On Thu, 6 Nov 2025 14:32:34 -0500
Chuck Lever <cel@kernel.org> wrote:

> On 11/6/25 2:22 PM, David Laight wrote:
> > On Thu, 6 Nov 2025 09:33:28 -0500
> > Chuck Lever <cel@kernel.org> wrote:
> >   
> >> FYI
> >>
> >> https://bugzilla.kernel.org/show_bug.cgi?id=220745  
> > 
> > Ugg - that code is horrid.
> > It seems to have got deleted since, but it is:
> > 
> > 	u32 slotsize = slot_bytes(ca);
> > 	u32 num = ca->maxreqs;
> > 	unsigned long avail, total_avail;
> > 	unsigned int scale_factor;
> > 
> > 	spin_lock(&nfsd_drc_lock);
> > 	if (nfsd_drc_max_mem > nfsd_drc_mem_used)

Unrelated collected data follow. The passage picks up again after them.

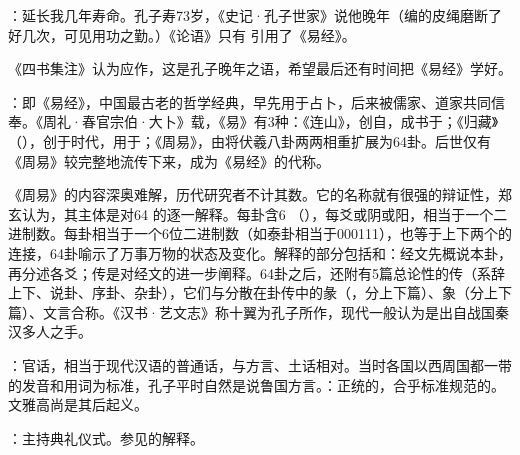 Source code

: {
\item {}：延长我几年寿命。孔子寿73岁，《史记·孔子世家》说他晚年（编的皮绳磨断了好几次，可见用功之勤。）《论语》只有  引用了《易经》。

《四书集注》认为应作，这是孔子晚年之语，希望最后还有时间把《易经》学好。

\item {}：即《易经》，中国最古老的哲学经典，早先用于占卜，后来被儒家、道家共同信奉。《周礼·春官宗伯·大卜》载，《易》有3种：《连山》，创自，成书于；《归藏》（），创于时代，用于；《周易》，由将伏羲八卦两两相重扩展为64卦。后世仅有《周易》较完整地流传下来，成为《易经》的代称。

《周易》的内容深奥难解，历代研究者不计其数。它的名称就有很强的辩证性，郑玄认为，其主体是对64 的逐一解释。每卦含6 （），每爻或阴或阳，相当于一个二进制数。每卦相当于一个6位二进制数（如泰卦相当于000111），也等于上下两个的连接，64卦喻示了万事万物的状态及变化。解释的部分包括和：经文先概说本卦，再分述各爻；传是对经文的进一步阐释。64卦之后，还附有5篇总论性的传（系辞上下、说卦、序卦、杂卦），它们与分散在卦传中的彖（，分上下篇）、象（分上下篇）、文言合称。《汉书·艺文志》称十翼为孔子所作，现代一般认为是出自战国秦汉多人之手。
}
{}


{
\item {}：官话，相当于现代汉语的普通话，与方言、土话相对。当时各国以西周国都一带的发音和用词为标准，孔子平时自然是说鲁国方言。：正统的，合乎标准规范的。文雅高尚是其后起义。
\item {}：主持典礼仪式。参见的解释。
}
{}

> > 		total_avail = nfsd_drc_max_mem - nfsd_drc_mem_used;
> > 	else
> > 		/* We have handed out more space than we chose in
> > 		 * set_max_drc() to allow.  That isn't really a
> > 		 * problem as long as that doesn't make us think we
> > 		 * have lots more due to integer overflow.
> > 		 */
> > 		total_avail = 0;
> > 	avail = min((unsigned long)NFSD_MAX_MEM_PER_SESSION, total_avail);
> > 	/*
> > 	 * Never use more than a fraction of the remaining memory,
> > 	 * unless it's the only way to give this client a slot.

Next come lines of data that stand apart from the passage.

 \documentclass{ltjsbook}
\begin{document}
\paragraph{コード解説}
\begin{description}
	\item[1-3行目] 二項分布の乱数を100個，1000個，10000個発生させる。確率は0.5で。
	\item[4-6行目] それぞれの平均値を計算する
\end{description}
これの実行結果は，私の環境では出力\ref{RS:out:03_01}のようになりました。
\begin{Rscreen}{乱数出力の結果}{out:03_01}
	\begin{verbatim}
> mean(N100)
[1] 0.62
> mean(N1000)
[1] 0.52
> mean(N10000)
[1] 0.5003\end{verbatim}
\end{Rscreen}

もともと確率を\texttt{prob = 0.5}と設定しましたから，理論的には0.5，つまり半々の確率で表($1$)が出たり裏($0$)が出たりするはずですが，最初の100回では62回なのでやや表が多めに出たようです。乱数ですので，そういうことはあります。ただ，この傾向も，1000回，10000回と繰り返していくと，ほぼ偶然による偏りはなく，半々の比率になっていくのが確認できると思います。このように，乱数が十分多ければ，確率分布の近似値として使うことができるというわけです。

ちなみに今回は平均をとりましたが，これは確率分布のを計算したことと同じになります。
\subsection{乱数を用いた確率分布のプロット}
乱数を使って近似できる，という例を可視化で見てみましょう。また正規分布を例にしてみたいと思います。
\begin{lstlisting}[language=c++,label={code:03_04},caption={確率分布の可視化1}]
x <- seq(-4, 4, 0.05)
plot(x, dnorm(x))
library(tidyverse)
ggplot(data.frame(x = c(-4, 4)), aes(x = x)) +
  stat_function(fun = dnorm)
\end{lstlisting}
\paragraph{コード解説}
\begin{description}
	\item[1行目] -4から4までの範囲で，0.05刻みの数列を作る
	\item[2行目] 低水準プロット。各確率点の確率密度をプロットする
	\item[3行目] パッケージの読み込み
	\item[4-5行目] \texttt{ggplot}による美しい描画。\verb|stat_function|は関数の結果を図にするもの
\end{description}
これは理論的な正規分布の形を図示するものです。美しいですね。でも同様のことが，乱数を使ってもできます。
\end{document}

> > 	 * The chosen fraction is either 1/8 or 1/number of threads,
> > 	 * whichever is smaller.  This ensures there are adequate
> > 	 * slots to support multiple clients per thread.

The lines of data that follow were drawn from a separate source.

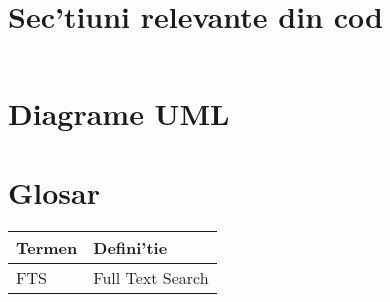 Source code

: \appendix
\chapter{Sec'tiuni relevante din cod}

\begin{verbatim}

\end{verbatim}

\listoffigures

\listoftables

\chapter{Diagrame UML}

\chapter{Glosar}
\begin{center}
\begin{table}[H]
\centering
\begin{tabu} to 0.8\textwidth { | X[c] | X[c] |  }
 \hline
 Termen     & Defini'tie\\
 \hline
 FTS   & Full Text Search   \\
 \hline
\end{tabu}
\end{table}
\end{center}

> > 	 * Give the client one slot even if that would require
> > 	 * over-allocation--it is better than failure.
> > 	 */
> > 	scale_factor = max_t(unsigned int, 8, nn->nfsd_serv->sv_nrthreads);
> > 
> > 	avail = clamp_t(unsigned long, avail, slotsize,
> > 			total_avail/scale_factor);
> > 	num = min_t(int, num, avail / slotsize);
> > 	num = max_t(int, num, 1);
> > 
> > Lets rework it a bit...
> > 	if (nfsd_drc_max_mem > nfsd_drc_mem_used) {
> > 		total_avail = nfsd_drc_max_mem - nfsd_drc_mem_used;
> > 		avail = min(NFSD_MAX_MEM_PER_SESSION, total_avail);
> > 		avail = clamp(avail, n + sizeof(xxx), total_avail/8)
> > 	} else {
> > 		total_avail = 0;
> > 		avail = 0;
> > 		avail = clamp(0, n + sizeof(xxx), 0);
> > 	}
> > 
> > Neither of those clamp() are sane at all - should be clamp(val, lo, hi)
> > with 'lo <= hi' otherwise the result is dependant on the order of the
> > comparisons.
> > The compiler sees the second one and rightly bleats.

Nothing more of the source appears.